By Tom Allport.
Migration to an urban environment in the Global North is often very challenging for families, especially those coming from a culture where it is recognised that ‘it takes a village to raise a child’. As a doctor, I see patients from different parts of Somalia who tell me about life in Somali villages where children often go out and play with each other almost as soon as they can walk. The older children look after the younger ones, and any adult who sees a child lost, not going home when they should, or in need of help will come to their assistance. The rhythm of activities across the day and the year, and mutual expectations of established relationships can help provide a structure within which children have the opportunity to grow up together happily and safely. In a connected community, when someone needs to engage with a government agency, there will always be someone with experience who can tell them how to sort it out or go with them. But for migrants to the Global North, living in our atomised, fragmented society, often after a difficult or traumatic journey to get here, it’s much harder to find a solution.
In our research project ‘Find your village’ – a ten-year collaboration between the University of Bristol and partners in community/voluntary, health and local authority sectors – we have heard many stories of fear, uncertainty and isolation among Somali migrants living in tower blocks in Bristol. Our research highlights the multi-layered challenge of this dramatic change in their lives, starting with the cultural clash of moving from a communal to an individualistic society, with multiple sources of stress and impoverished, frightening environments.

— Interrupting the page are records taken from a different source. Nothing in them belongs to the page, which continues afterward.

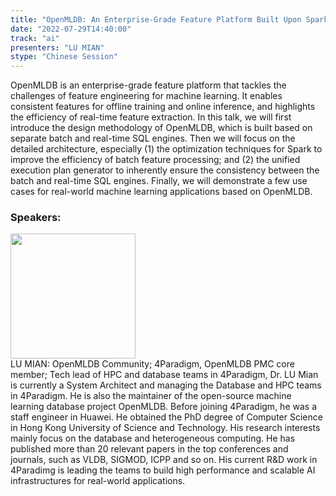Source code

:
 ```yaml
---
title: "OpenMLDB: An Enterprise-Grade Feature Platform Built Upon Spark"
date: "2022-07-29T14:40:00"
track: "ai"
presenters: "LU MIAN"
stype: "Chinese Session"
---
```

OpenMLDB is an enterprise-grade feature platform that tackles the challenges of feature engineering for machine learning. It enables consistent features for offline training and online inference, and highlights the efficiency of real-time feature extraction. In this talk, we will first introduce the design methodology of OpenMLDB, which is built based on separate batch and real-time SQL engines. Then we will focus on the detailed architecture, especially (1) the optimization techniques for Spark to improve the efficiency of batch feature processing; and (2) the unified execution plan generator to inherently ensure the consistency between the batch and real-time SQL engines. Finally, we will demonstrate a few use cases for real-world machine learning applications based on OpenMLDB.
 ### Speakers: 
 <img src="images/speaker/1074.png" width="200" /><br>LU MIAN: OpenMLDB Community; 4Paradigm, OpenMLDB PMC core member; Tech lead of HPC and database teams in 4Paradigm, Dr. LU Mian is currently a System Architect and managing the Database and HPC teams in 4Paradigm. He is also the maintainer of the open-source machine learning database project OpenMLDB. Before joining 4Paradigm, he was a staff engineer in Huawei. He obtained the PhD degree of Computer Science in Hong Kong University of Science and Technology. His research interests mainly focus on the database and heterogeneous computing. He has published more than 20 relevant papers in the top conferences and journals, such as VLDB, SIGMOD, ICPP and so on. His current R&D work in 4Paradimg is leading the teams to build high performance and scalable AI infrastructures for real-world applications.

 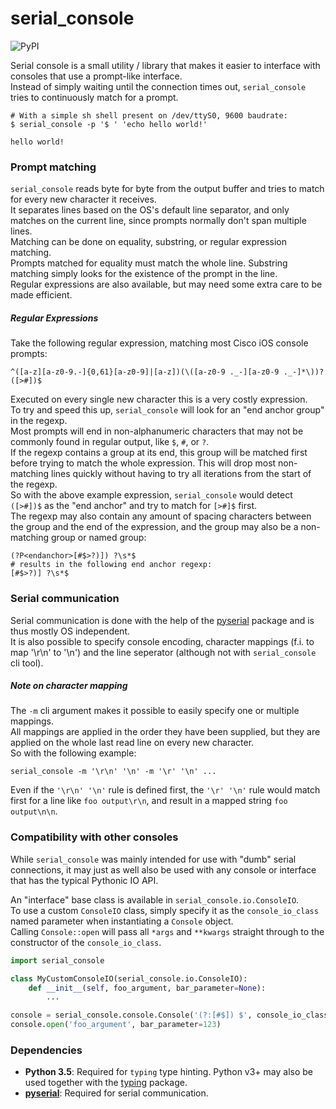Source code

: # serial_console

![PyPI](https://img.shields.io/pypi/v/hlfbt-serial-console)

Serial console is a small utility / library that makes it easier to interface with consoles that use a prompt-like interface.  
Instead of simply waiting until the connection times out, `serial_console` tries to continuously match for a prompt.  

```shell script
# With a simple sh shell present on /dev/ttyS0, 9600 baudrate:
$ serial_console -p '$ ' 'echo hello world!'

hello world!
```

### Prompt matching

`serial_console` reads byte for byte from the output buffer and tries to match for every new character it receives.  
It separates lines based on the OS's default line separator, and only matches on the current line, since prompts normally don't span multiple lines.  
Matching can be done on equality, substring, or regular expression matching.  
Prompts matched for equality must match the whole line. Substring matching simply looks for the existence of the prompt in the line.  
Regular expressions are also available, but may need some extra care to be made efficient.  

##### Regular Expressions

Take the following regular expression, matching most Cisco iOS console prompts:
```pythonregexp
^([a-z][a-z0-9.-]{0,61}[a-z0-9]|[a-z])(\([a-z0-9 ._-][a-z0-9 ._-]*\))?([>#])$
```
Executed on every single new character this is a very costly expression.  
To try and speed this up, `serial_console` will look for an "end anchor group" in the regexp.  
Most prompts will end in non-alphanumeric characters that may not be commonly found in regular output, like `$`, `#`, or `?`.  
If the regexp contains a group at its end, this group will be matched first before trying to match the whole expression. This will drop most non-matching lines quickly without having to try all iterations from the start of the regexp.  
So with the above example expression, `serial_console` would detect `([>#])$` as the "end anchor" and try to match for `[>#]$` first.  
The regexp may also contain any amount of spacing characters between the group and the end of the expression, and the group may also be a non-matching group or named group:  
```pythonregexp
(?P<endanchor>[#$>?)]) ?\s*$
# results in the following end anchor regexp:
[#$>?)] ?\s*$
```

### Serial communication

Serial communication is done with the help of the [pyserial][pypi-pyserial] package and is thus mostly OS independent.  
It is also possible to specify console encoding, character mappings (f.i. to map '\r\n' to '\n') and the line seperator (although not with `serial_console` cli tool).  

##### Note on character mapping

The `-m` cli argument makes it possible to easily specify one or multiple mappings.  
All mappings are applied in the order they have been supplied, but they are applied on the whole last read line on every new character.  
So with the following example:
```shell script
serial_console -m '\r\n' '\n' -m '\r' '\n' ...
```
Even if the `'\r\n' '\n'` rule is defined first, the `'\r' '\n'` rule would match first for a line like `foo output\r\n`, and result in a mapped string `foo output\n\n`.

### Compatibility with other consoles

While `serial_console` was mainly intended for use with "dumb" serial connections, it may just as well also be used with any console or interface that has the typical Pythonic IO API.  

An "interface" base class is available in `serial_console.io.ConsoleIO`.  
To use a custom `ConsoleIO` class, simply specify it as the `console_io_class` named parameter when instantiating a `Console` object.  
Calling `Console::open` will pass all `*args` and `**kwargs` straight through to the constructor of the `console_io_class`.  
```python
import serial_console

class MyCustomConsoleIO(serial_console.io.ConsoleIO):
    def __init__(self, foo_argument, bar_parameter=None):
        ...

console = serial_console.console.Console('(?:[#$]) $', console_io_class=MyCustomConsoleIO)
console.open('foo_argument', bar_parameter=123)
```


### Dependencies

 - **Python 3.5**: Required for `typing` type hinting. Python v3+ may also be used together with the [typing][pypi-typing] package.
 - **[pyserial][pypi-pyserial]**: Required for serial communication.


[pypi-pyserial]: https://pypi.org/project/pyserial/
[pypi-typing]: https://pypi.org/project/typing/
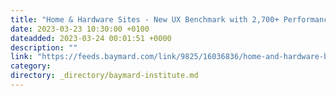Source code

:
 ```yaml
---
title: "Home & Hardware Sites - New UX Benchmark with 2,700+ Performance Scores and 2,300+ Best Practice Examples"
date: 2023-03-23 10:30:00 +0100
dateadded: 2023-03-24 00:01:51 +0000
description: ""
link: "https://feeds.baymard.com/link/9825/16036836/home-and-hardware-benchmark-2023"
category:
directory: _directory/baymard-institute.md
---
```

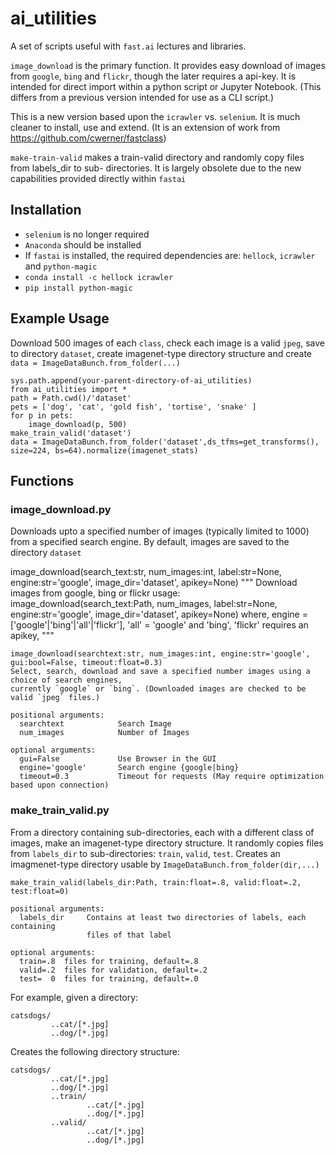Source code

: # ai_utilities

A set of scripts useful with `fast.ai` lectures and libraries.

`image_download` is the primary function. It provides easy download of images from `google`, `bing` and `flickr`, though the later requires a api-key. It is intended for direct import within a python script or Jupyter Notebook. (This differs from a previous version intended for use as a CLI script.)

This is a new version based upon the `icrawler` vs. `selenium`. It is much cleaner to install, use and extend. (It is an extension of work from https://github.com/cwerner/fastclass)

`make-train-valid` makes a train-valid directory and randomly copy files from labels_dir to sub-
directories. It is largely obsolete due to the new capabilities provided directly within `fastai`

## Installation
- `selenium` is no longer required
- `Anaconda` should be installed
- If `fastai` is installed, the required dependencies are: `hellock`, `icrawler` and `python-magic`
- `conda install -c hellock icrawler`
- `pip install python-magic`

## Example Usage
Download 500 images of each `class`, check each image is a valid `jpeg`, save to directory `dataset`, create imagenet-type directory structure and create `data = ImageDataBunch.from_folder(...)`
```
sys.path.append(your-parent-directory-of-ai_utilities)
from ai_utilities import *
path = Path.cwd()/'dataset'
pets = ['dog', 'cat', 'gold fish', 'tortise', 'snake' ]
for p in pets:
    image_download(p, 500)
make_train_valid('dataset')
data = ImageDataBunch.from_folder('dataset',ds_tfms=get_transforms(), size=224, bs=64).normalize(imagenet_stats)
```    

## Functions
### image_download.py
Downloads upto a specified number of images (typically limited to 1000) from a specified search engine. By default, images are saved to the directory `dataset`

image_download(search_text:str, num_images:int, label:str=None, engine:str='google', image_dir='dataset', apikey=None)
    """
    Download images from google, bing or flickr
    usage: image_download(search_text:Path, num_images, label:str=None, engine:str='google', image_dir='dataset', apikey=None)
    where, engine   = ['google'|'bing'|'all'|'flickr'],
           'all'    = 'google' and 'bing',
           'flickr' requires an apikey,
    """




```
image_download(searchtext:str, num_images:int, engine:str='google', gui:bool=False, timeout:float=0.3)
Select, search, download and save a specified number images using a choice of search engines, 
currently `google` or `bing`. (Downloaded images are checked to be valid `jpeg` files.)

positional arguments:
  searchtext            Search Image
  num_images            Number of Images

optional arguments:
  gui=False             Use Browser in the GUI
  engine='google'       Search engine {google|bing}
  timeout=0.3           Timeout for requests (May require optimization based upon connection)
```



### make_train_valid.py
From a directory containing sub-directories, each with a different class of images, make an imagenet-type directory structure.
It randomly copies files from `labels_dir` to sub-directories: `train`, `valid`, `test`. Creates an imagmenet-type directory usable by `ImageDataBunch.from_folder(dir,...)`

```
make_train_valid(labels_dir:Path, train:float=.8, valid:float=.2, test:float=0)
                           
positional arguments:
  labels_dir     Contains at least two directories of labels, each containing
                 files of that label

optional arguments:
  train=.8  files for training, default=.8
  valid=.2  files for validation, default=.2
  test=  0  files for training, default=.0
```

For example, given a directory:
```
catsdogs/
         ..cat/[*.jpg]
         ..dog/[*.jpg]
```         

Creates the following directory structure:
```
catsdogs/
         ..cat/[*.jpg]
         ..dog/[*.jpg]
         ..train/
                 ..cat/[*.jpg]
                 ..dog/[*.jpg]
         ..valid/
                 ..cat/[*.jpg]
                 ..dog/[*.jpg]
``` 
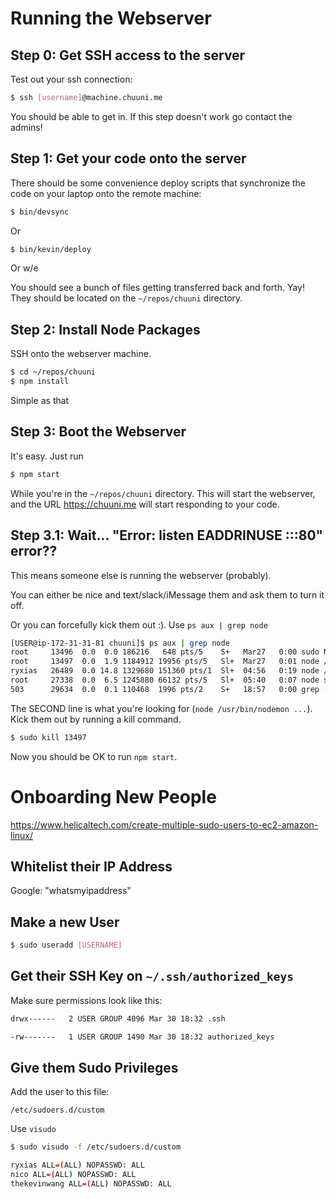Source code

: # Running the Webserver

## Step 0: Get SSH access to the server
Test out your ssh connection:

```bash
$ ssh [username]@machine.chuuni.me
```

You should be able to get in. If this step doesn't work go contact the admins!

## Step 1: Get your code onto the server

There should be some convenience deploy scripts that synchronize the code on your laptop onto
the remote machine:

```bash
$ bin/devsync
```

Or 

```bash
$ bin/kevin/deploy
```

Or w/e

You should see a bunch of files getting transferred back and forth. Yay! They should be located
on the `~/repos/chuuni` directory.


## Step 2: Install Node Packages

SSH onto the webserver machine.

```bash
$ cd ~/repos/chuuni
$ npm install
```

Simple as that

## Step 3: Boot the Webserver

It's easy. Just run 

```bash
$ npm start
```

While you're in the `~/repos/chuuni` directory. This will start the webserver, and the URL 
https://chuuni.me will start responding to your code.


## Step 3.1: Wait... "Error: listen EADDRINUSE :::80" error??
This means someone else is running the webserver (probably).

You can either be nice and text/slack/iMessage them and ask them to turn it off.

Or you can forcefully kick them out :). Use `ps aux | grep node`

```bash
[USER@ip-172-31-31-81 chuuni]$ ps aux | grep node
root     13496  0.0  0.0 186216   648 pts/5    S+   Mar27   0:00 sudo NODE_ENV=production nodemon server/server.js
root     13497  0.0  1.9 1184912 19956 pts/5   Sl+  Mar27   0:01 node /usr/bin/nodemon server/server.js
ryxias   26489  0.0 14.8 1329680 151360 pts/1  Sl+  04:56   0:19 node /usr/bin/webpack --config=webpack.config.js -d --watch
root     27338  0.0  6.5 1245880 66132 pts/5   Sl+  05:40   0:07 node server/server.js
503      29634  0.0  0.1 110468  1996 pts/2    S+   18:57   0:00 grep --color=auto node
```

The SECOND line is what you're looking for (`node /usr/bin/nodemon ...`). Kick them out by running a kill command.

```bash
$ sudo kill 13497
```

Now you should be OK to run `npm start`.


# Onboarding New People

https://www.helicaltech.com/create-multiple-sudo-users-to-ec2-amazon-linux/


## Whitelist their IP Address

Google: "whatsmyipaddress"

## Make a new User

```bash
$ sudo useradd [USERNAME]
```


## Get their SSH Key on `~/.ssh/authorized_keys`

Make sure permissions look like this:
```bash
drwx------   2 USER GROUP 4096 Mar 30 18:32 .ssh
```

```bash 
-rw-------   1 USER GROUP 1490 Mar 30 18:32 authorized_keys
```

## Give them Sudo Privileges

Add the user to this file:

`/etc/sudoers.d/custom`

Use `visudo`

```bash
$ sudo visudo -f /etc/sudoers.d/custom 
```

```bash
ryxias ALL=(ALL) NOPASSWD: ALL
nico ALL=(ALL) NOPASSWD: ALL
thekevinwang ALL=(ALL) NOPASSWD: ALL
```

As we wrote in a PolicyBristol briefing about this research, children born in the UK to migrant families, often with poor housing, few resources and a local environment that feels unsafe, may miss out on opportunities to play and interact. This is likely to have serious long-term effects on their development and wellbeing, leading to difficulties with education, employment and risk of crime. Our project therefore has particularly important messages for housing, planning and neighbourhood services, and for early years education and health services. The issues are highly interconnected and require joined-up, sustained thinking and action that builds collaboration and trust. You can hear more about this in our short film ‘Find Your Village’ (2019), made with funding from the University of Bristol’s Brigstow Institute.
My starting point in this research was my experience as a clinician, working as a community paediatrician in Bristol’s multi-cultural inner-city. In this role I have met many children referred to our child development and disability service with a range of developmental difficulties – language and learning difficulties, and questions about possible autism – whose parents had experienced forced or challenging migration. These families have told me many stories about their situations that create barriers for children to play and socially interact, seemingly interconnected with their parents’ experience of connection or isolation. Having spent time as a young adult in East, Central, Southern and West Africa, noticing the sense of connected community, hospitality and generosity in the places I visited, and seeing children confidently out playing together, I started thinking about the welcome, or otherwise, that people coming from such cultures experience in the UK. This developed into the project ‘Find your village’, which is a programme of co-produced research and advocacy seeking to improve early child development, wellbeing and social connectedness for families with migration heritage.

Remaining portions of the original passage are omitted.